出典:https://www.amazon.co.jp

「駆け込み訴え」を読んだきっかけ

著作権の切れた純文学の作品が無料で見れるサイトがあり、そのサイトで読みました。 太宰治の作品が好きで、作品一覧の中に当作品が含まれており、タイトルも気になったのでその流れで読みました。

どんな小説?

イエス・キリストの弟子ユダが主人公で、彼がイエスを裏切り、密告先でキリストについて独白する短編小説です。 もともとは新訳聖書の聖書の話が元になっています。

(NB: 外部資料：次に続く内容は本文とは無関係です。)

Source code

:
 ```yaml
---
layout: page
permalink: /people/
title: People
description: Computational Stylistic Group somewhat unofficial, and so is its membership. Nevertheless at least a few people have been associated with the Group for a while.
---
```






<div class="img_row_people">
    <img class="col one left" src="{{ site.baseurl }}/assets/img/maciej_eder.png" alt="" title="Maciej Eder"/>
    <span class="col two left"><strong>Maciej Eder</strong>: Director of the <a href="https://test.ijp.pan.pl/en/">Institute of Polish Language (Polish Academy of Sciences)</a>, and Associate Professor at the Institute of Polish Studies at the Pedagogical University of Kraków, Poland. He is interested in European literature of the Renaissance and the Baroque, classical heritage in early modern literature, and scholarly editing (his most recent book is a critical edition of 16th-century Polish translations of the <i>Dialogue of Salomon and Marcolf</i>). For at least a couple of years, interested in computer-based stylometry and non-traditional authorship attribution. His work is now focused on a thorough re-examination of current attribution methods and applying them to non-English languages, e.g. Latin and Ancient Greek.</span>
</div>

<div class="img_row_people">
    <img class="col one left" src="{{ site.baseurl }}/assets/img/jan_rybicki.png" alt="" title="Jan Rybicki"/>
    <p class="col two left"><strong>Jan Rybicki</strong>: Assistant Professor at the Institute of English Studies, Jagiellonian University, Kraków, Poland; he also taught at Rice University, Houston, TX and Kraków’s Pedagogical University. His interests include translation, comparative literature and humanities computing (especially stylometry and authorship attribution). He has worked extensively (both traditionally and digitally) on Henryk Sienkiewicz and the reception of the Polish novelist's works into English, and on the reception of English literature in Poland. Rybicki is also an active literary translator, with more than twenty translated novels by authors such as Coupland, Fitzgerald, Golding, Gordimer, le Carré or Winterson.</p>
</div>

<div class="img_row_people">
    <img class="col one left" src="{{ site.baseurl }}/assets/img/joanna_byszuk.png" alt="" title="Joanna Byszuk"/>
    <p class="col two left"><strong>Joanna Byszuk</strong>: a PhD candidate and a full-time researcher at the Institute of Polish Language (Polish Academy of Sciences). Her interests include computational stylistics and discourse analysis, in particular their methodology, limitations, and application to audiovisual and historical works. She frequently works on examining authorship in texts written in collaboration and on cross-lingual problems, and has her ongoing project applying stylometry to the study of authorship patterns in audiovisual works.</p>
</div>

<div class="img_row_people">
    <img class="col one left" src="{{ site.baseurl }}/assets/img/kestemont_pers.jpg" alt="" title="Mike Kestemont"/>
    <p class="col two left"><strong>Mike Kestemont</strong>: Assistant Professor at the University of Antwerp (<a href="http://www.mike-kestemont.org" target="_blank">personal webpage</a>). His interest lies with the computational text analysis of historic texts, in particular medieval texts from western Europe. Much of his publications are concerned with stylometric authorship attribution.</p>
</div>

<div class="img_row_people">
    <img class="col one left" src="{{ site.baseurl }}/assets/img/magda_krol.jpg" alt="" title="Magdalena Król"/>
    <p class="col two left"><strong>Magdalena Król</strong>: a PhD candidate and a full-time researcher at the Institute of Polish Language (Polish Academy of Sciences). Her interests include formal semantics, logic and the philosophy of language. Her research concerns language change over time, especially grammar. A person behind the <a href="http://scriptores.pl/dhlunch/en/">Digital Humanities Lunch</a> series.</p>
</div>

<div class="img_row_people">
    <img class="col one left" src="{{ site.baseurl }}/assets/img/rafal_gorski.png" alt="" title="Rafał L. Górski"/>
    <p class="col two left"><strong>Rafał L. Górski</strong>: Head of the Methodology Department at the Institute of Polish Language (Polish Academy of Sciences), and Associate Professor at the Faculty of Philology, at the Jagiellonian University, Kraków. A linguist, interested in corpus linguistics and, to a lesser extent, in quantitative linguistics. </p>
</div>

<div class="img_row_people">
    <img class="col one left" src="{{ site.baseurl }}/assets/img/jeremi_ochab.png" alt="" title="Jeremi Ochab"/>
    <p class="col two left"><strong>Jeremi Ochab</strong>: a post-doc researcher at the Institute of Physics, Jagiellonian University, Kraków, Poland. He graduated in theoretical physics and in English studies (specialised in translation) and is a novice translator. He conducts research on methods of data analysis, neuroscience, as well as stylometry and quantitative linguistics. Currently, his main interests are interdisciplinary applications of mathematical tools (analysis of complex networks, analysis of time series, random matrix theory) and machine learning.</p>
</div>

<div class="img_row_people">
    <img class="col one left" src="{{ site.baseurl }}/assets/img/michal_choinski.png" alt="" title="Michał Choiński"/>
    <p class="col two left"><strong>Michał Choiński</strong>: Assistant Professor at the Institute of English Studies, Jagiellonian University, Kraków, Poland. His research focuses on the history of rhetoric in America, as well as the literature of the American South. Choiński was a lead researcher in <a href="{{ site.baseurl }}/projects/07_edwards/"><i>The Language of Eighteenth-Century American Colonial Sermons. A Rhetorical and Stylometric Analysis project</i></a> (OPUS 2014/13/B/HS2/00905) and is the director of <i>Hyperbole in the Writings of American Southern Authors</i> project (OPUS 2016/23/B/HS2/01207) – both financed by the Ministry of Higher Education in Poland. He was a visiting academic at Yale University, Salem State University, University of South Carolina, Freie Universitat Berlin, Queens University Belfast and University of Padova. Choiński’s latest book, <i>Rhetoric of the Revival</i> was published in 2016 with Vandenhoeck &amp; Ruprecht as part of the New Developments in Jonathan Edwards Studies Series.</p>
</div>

ユダの視点から見たイエス像が語られています。 一見ユダはキリストの事を貶め、憎んでいるようにも見えますが実際のところは…? 太宰治が聖書でも有名な、ユダの裏切りについてどう考えているのかが分かるお話です。

あらすじ

イスカリオテのユダはイエス・キリストを裏切った後に、キリストを殺害して欲しいと密告しに行きます。 そしてその先で長々と自分の師であるイエス・キリストについて語り始めます。

ユダが語るには、キリストは自分がいないと何も出来ない頼りない男で、そのために自分がどれだけの苦労を被ったかを延々と話し続けます。

自分は師の為にこんなにも苦労して奔走しているのに、それを全く認めず、自分に対してつれない態度をとり続けるキリスト… 自分はこんなにあなたを愛しているのに。 こんなに身を尽くして捧げているのに何故そんなに冷たい態度なのか。

そう思っていた矢先の事、キリスト一行はある一人の女に遭遇します。 ハプニングがあり、ユダはその女を叱るのですがキリストはその女を庇います。その時のキリストのただならぬ様子を見て、もしかするとキリストはその女に恋のような気持ちを抱いたのではないか?と訝しむユダ。

それまでキリストはどんな女に好かれても冷静な素振りを崩さなかったのに、今回はなんとだらしがない。 その時、強烈な嫉妬が身を駆け巡るのでした。キリストが受け入れてくれない不満がつのり、その感情はやがては憎しみに変わっていきます。

そしてついにユダはある恐ろしい計画を思いつくのです。キリストを自分の手で殺そう。そして殺した後自分も死のう。その決意を固め、キリストを殺害する機会を窺うユダでしたが、そんな時に町の祭司長や民の長老達がキリストを殺害する事を決議したらしい噂を耳にします。

キリストの命を狙う者は他にもいたのです。ユダは他の人に殺されるくらいなら自分が殺すと思っている時に、キリストと弟子達とで最後の晩餐の機会が訪れます。

その時、ユダは自分がキリストを殺そうと思っている事を見抜かれ、それを他の弟子がいる前で公表されます。そして、ユダはそこから去りイエスの場所を密告しに行くのでした。 そこから物語冒頭の独白に繋がってゆきます。

読んだ感想

一般的に言えば、ユダはキリストを裏切った悪、という認識が強いのですが、太宰治はそのようには描いていません。 もちろん解釈次第という事もあります。

ユダも悪という一枚岩な見方よりももっと人間味があり、キリストを愛するが故に最後には憎み殺すという内面的な揺れ動く気持ちを主に描いている所がユダに対しての親近感が湧きました。

そして話としてはシリアスなのですが、太宰治のユニークな文体がとても面白いのです。 噴飯もの、だとか必ず十字架、それに決まった。などこの話を読んで太宰治が好きになり、イメージが変わる事と思いますので是非一度読んで頂きたい作品です。

題材が難しそうでとっつきにくそうにも思いますが物語は短く、読みやすいお話だと思います。